What is being asked:
Look through the lines below and copy each one that includes "files".

Record excerpts:
[Start of section]
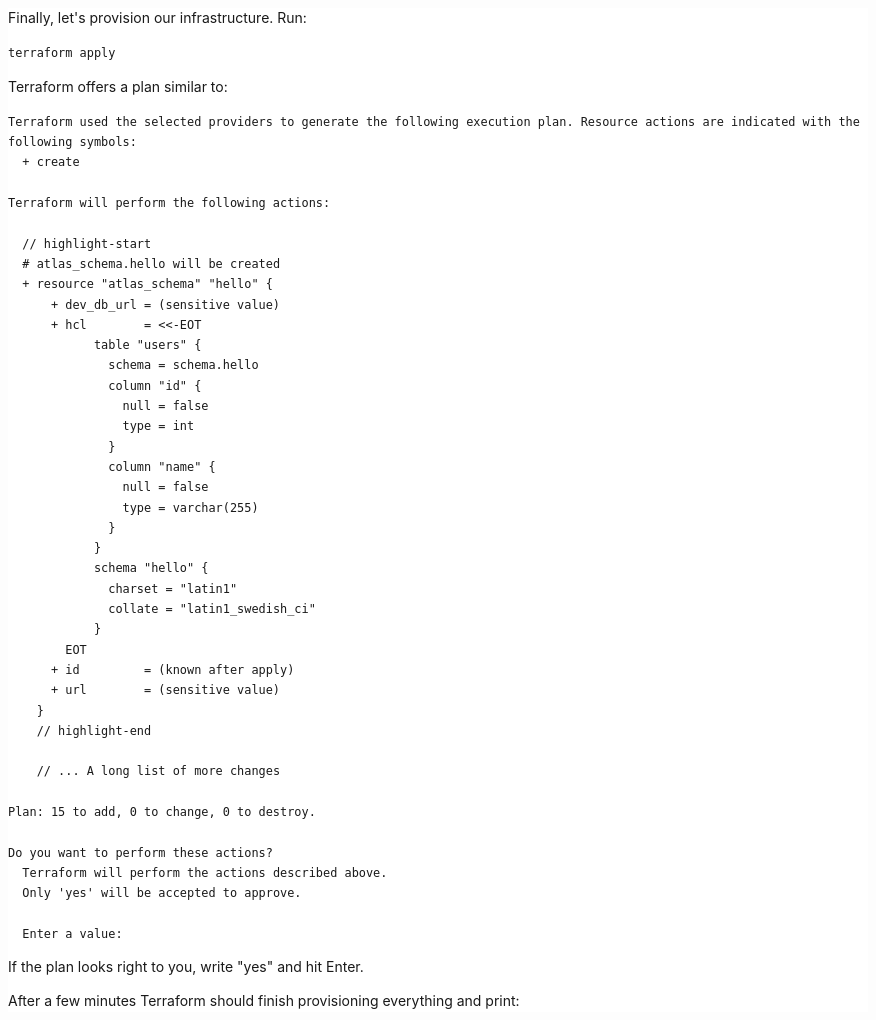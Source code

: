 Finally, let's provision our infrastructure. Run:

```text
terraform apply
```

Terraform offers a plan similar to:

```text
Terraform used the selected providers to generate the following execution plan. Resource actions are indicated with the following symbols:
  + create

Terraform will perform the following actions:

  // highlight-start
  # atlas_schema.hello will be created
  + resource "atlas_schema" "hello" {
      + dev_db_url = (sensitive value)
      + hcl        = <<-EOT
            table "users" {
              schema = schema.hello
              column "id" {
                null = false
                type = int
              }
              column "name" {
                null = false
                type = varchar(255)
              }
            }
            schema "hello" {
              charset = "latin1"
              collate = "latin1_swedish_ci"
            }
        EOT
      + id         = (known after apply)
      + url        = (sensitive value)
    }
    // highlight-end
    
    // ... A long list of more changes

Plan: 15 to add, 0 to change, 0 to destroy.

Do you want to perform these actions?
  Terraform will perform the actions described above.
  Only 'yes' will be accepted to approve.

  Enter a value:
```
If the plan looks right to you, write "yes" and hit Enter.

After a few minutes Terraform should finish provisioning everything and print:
[End of section]
[Start of section]
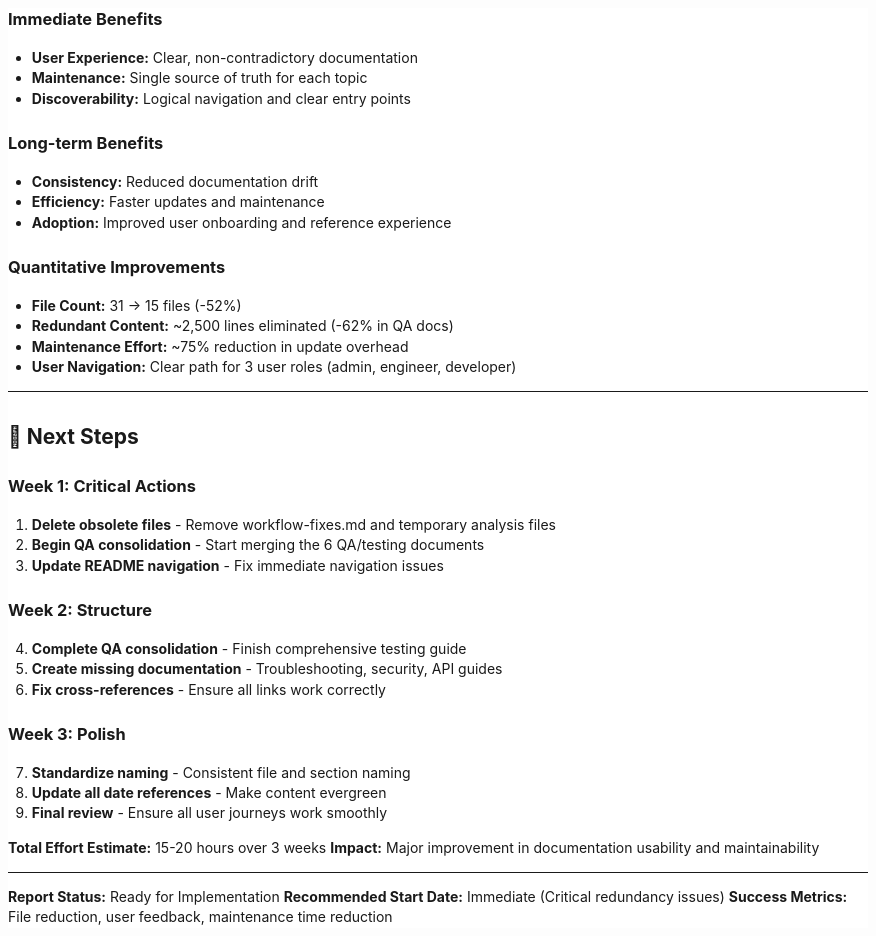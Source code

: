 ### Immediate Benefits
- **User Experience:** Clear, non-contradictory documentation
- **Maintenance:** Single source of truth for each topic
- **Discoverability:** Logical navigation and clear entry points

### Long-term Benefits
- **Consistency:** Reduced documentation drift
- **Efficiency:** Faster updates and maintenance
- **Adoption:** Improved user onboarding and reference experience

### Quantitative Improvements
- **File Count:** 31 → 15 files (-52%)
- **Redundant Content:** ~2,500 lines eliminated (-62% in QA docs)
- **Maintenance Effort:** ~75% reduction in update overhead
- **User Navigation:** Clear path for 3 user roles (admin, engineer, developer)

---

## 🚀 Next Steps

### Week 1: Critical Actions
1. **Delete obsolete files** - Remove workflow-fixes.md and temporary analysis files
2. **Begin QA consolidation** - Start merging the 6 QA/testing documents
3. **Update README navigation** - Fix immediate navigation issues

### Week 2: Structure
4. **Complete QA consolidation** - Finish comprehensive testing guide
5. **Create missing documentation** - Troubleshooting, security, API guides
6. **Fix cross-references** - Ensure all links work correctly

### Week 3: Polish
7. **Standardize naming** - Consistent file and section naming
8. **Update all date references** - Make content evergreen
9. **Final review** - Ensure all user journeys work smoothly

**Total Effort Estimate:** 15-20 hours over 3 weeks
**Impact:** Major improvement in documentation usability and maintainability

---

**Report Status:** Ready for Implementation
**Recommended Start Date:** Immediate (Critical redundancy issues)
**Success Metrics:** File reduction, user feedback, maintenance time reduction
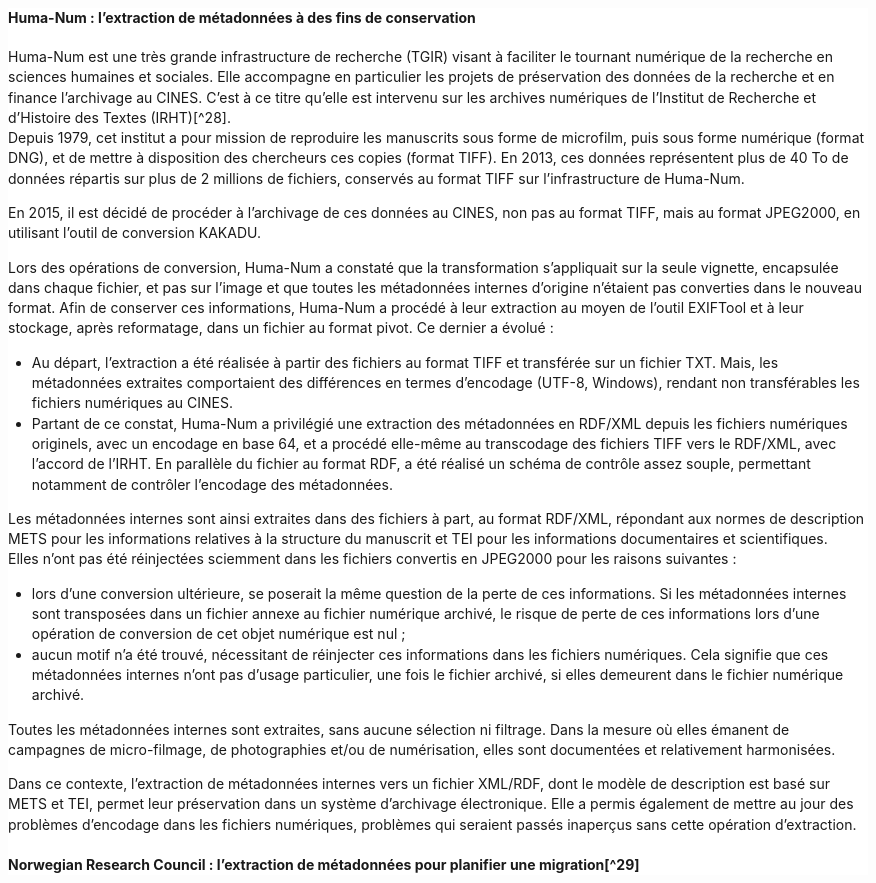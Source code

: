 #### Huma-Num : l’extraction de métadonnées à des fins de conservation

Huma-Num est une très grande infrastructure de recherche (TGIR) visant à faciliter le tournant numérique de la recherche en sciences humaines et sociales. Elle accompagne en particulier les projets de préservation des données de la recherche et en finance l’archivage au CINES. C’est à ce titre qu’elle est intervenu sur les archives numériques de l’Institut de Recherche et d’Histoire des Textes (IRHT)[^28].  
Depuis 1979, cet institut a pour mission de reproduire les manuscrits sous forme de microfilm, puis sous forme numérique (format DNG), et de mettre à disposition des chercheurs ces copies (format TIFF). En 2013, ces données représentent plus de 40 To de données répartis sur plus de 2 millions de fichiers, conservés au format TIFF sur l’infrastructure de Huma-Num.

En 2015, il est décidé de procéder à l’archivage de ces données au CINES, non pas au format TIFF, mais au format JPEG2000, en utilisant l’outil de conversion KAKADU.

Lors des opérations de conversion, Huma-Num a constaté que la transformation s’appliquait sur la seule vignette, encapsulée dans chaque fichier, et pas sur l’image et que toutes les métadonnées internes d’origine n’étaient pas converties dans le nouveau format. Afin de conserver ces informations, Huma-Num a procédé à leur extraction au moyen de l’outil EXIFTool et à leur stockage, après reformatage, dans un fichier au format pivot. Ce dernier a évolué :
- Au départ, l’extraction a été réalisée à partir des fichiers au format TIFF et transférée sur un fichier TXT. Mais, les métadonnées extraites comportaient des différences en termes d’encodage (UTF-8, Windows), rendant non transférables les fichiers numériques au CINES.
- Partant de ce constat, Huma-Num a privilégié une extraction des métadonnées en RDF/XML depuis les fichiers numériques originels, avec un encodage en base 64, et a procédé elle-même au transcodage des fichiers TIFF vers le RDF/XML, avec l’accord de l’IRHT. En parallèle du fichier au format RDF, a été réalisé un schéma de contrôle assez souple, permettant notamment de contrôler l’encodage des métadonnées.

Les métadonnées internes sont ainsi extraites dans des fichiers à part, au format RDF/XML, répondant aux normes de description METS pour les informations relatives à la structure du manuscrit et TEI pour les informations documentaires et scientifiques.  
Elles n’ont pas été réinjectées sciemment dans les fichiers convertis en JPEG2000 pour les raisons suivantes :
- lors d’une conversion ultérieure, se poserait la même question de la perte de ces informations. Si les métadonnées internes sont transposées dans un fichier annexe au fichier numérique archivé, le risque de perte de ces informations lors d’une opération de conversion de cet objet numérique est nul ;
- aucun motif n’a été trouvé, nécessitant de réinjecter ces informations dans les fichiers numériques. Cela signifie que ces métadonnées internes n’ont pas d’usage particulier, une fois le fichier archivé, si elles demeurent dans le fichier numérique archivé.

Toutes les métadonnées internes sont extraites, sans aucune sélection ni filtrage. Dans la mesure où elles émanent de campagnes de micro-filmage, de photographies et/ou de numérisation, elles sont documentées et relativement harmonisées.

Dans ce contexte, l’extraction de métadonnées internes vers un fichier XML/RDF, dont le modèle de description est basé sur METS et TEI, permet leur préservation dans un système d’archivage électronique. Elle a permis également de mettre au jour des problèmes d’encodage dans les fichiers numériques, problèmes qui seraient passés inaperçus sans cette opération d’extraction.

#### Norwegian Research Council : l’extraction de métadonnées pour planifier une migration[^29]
[End of section]
Result of this task:
- **File Count:** 31 → 15 files (-52%)
1. **Delete obsolete files** - Remove workflow-fixes.md and temporary analysis files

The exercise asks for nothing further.